##### Information given
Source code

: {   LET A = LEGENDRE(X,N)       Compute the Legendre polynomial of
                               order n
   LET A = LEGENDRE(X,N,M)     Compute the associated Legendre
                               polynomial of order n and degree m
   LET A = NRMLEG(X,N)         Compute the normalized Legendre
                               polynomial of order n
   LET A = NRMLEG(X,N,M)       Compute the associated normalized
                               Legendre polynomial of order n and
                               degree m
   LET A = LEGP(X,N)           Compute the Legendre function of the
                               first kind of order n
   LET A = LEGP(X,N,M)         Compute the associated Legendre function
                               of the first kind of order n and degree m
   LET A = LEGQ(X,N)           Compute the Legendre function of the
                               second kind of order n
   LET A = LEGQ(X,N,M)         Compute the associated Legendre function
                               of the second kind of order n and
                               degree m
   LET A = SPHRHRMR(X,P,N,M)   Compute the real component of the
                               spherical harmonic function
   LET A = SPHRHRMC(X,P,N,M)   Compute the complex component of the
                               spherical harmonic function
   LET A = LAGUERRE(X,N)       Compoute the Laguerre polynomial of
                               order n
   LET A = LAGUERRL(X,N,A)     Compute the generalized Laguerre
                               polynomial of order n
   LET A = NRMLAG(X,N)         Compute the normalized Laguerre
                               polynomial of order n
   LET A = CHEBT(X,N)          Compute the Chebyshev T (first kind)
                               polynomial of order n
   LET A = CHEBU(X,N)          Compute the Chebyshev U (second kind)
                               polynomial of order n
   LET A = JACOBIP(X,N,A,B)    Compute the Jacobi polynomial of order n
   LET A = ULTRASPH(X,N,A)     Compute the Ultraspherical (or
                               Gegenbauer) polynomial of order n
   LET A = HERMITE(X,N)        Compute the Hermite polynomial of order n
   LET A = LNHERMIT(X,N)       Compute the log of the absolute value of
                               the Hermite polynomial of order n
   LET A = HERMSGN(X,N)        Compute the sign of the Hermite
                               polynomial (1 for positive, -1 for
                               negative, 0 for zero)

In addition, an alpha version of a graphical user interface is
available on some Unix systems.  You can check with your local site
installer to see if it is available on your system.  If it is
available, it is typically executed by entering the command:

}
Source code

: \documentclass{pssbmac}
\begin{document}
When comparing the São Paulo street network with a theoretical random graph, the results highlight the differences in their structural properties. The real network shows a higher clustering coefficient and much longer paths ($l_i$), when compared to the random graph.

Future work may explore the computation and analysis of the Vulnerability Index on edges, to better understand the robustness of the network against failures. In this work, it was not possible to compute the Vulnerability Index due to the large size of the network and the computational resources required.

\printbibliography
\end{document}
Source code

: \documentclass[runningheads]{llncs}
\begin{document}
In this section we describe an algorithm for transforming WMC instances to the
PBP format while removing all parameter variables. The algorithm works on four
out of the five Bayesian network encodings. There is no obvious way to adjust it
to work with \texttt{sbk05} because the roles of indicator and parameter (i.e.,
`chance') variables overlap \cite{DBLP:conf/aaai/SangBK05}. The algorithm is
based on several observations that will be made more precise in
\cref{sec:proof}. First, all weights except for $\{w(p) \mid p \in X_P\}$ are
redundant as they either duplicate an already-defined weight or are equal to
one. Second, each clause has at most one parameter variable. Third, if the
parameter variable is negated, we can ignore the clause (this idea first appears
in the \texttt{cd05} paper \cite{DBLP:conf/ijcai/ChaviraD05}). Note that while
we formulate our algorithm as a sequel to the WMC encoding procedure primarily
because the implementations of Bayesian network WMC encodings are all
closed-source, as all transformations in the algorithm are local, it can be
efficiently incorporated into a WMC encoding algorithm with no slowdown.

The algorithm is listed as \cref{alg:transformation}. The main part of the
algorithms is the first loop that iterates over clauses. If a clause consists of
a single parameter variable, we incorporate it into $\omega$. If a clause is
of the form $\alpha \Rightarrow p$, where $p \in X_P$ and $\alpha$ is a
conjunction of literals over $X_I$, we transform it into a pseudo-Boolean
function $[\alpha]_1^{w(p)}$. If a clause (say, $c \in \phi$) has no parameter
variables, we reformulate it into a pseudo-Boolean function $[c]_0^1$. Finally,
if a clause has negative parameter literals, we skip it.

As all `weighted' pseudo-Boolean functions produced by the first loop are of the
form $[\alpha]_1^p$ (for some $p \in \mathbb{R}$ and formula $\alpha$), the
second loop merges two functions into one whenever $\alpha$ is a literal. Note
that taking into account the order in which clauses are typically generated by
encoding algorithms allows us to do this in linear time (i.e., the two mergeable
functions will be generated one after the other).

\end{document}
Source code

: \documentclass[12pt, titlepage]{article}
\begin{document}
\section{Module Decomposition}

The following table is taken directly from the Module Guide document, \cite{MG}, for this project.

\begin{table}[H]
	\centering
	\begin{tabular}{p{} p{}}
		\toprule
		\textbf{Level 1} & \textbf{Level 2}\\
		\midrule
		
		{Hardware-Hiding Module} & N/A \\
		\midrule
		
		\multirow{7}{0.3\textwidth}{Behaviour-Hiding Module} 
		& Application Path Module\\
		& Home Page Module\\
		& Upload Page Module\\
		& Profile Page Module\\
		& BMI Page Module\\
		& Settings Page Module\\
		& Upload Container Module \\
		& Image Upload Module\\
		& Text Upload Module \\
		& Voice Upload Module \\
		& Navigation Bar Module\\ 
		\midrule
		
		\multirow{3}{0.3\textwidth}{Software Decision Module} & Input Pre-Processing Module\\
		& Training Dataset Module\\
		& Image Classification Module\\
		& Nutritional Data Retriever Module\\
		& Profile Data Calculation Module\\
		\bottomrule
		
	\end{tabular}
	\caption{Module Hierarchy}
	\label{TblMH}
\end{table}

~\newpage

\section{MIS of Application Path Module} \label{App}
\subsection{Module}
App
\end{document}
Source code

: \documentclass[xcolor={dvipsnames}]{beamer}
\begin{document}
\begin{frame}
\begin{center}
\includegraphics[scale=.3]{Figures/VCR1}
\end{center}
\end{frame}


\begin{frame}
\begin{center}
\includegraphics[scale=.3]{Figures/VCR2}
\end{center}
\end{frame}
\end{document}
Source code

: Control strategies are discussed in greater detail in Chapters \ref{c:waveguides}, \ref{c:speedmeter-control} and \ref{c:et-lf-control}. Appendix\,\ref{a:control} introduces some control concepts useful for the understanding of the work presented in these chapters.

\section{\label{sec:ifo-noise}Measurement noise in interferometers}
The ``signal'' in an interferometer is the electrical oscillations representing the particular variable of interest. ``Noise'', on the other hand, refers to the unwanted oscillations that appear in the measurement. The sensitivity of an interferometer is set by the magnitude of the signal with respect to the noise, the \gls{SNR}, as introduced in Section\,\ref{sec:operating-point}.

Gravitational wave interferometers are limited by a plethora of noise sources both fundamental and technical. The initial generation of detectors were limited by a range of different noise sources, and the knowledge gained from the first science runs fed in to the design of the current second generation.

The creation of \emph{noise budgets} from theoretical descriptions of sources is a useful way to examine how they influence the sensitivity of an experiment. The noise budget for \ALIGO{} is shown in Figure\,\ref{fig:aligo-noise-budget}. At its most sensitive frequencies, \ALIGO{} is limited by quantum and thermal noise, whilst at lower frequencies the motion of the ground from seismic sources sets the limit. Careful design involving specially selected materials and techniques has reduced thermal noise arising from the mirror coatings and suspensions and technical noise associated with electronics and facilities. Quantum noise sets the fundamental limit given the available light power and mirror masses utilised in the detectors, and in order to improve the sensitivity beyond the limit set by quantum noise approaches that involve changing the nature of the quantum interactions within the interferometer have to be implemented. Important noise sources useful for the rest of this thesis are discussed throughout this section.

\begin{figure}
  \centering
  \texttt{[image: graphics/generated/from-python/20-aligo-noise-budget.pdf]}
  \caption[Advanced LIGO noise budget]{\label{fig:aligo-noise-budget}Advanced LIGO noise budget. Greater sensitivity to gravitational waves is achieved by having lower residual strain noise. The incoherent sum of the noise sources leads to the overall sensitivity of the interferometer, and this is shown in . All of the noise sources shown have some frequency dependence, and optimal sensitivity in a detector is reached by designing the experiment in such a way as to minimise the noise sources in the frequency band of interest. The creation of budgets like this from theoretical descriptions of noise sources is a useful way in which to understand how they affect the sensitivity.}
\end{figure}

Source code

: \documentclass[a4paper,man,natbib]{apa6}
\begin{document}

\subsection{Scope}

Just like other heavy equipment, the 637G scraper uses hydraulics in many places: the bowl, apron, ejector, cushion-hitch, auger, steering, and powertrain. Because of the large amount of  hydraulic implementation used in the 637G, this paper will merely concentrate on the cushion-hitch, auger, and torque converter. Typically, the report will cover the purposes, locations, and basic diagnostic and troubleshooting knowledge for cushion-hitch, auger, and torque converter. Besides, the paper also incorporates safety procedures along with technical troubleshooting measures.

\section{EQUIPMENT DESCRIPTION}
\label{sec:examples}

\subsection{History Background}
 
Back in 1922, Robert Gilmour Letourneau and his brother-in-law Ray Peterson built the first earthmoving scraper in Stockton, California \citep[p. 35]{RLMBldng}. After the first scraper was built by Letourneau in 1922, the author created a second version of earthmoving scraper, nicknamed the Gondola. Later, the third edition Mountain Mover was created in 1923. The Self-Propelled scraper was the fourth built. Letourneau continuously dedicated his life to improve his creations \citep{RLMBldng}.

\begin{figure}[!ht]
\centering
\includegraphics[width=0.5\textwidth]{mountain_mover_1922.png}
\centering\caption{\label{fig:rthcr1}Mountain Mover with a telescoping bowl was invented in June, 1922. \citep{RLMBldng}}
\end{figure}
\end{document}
##########
Exercise:
Would you copy, unchanged, the stretch of the records above that begins at the line containing "negative, 0 for" and ends at the line containing "In this section", and only that?

Written answer:
                               negative, 0 for zero)

In addition, an alpha version of a graphical user interface is
available on some Unix systems.  You can check with your local site
installer to see if it is available on your system.  If it is
available, it is typically executed by entering the command:

}
Source code

: \documentclass{pssbmac}
\begin{document}
When comparing the São Paulo street network with a theoretical random graph, the results highlight the differences in their structural properties. The real network shows a higher clustering coefficient and much longer paths ($l_i$), when compared to the random graph.

Future work may explore the computation and analysis of the Vulnerability Index on edges, to better understand the robustness of the network against failures. In this work, it was not possible to compute the Vulnerability Index due to the large size of the network and the computational resources required.

\printbibliography
\end{document}
Source code

: \documentclass[runningheads]{llncs}
\begin{document}
In this section we describe an algorithm for transforming WMC instances to the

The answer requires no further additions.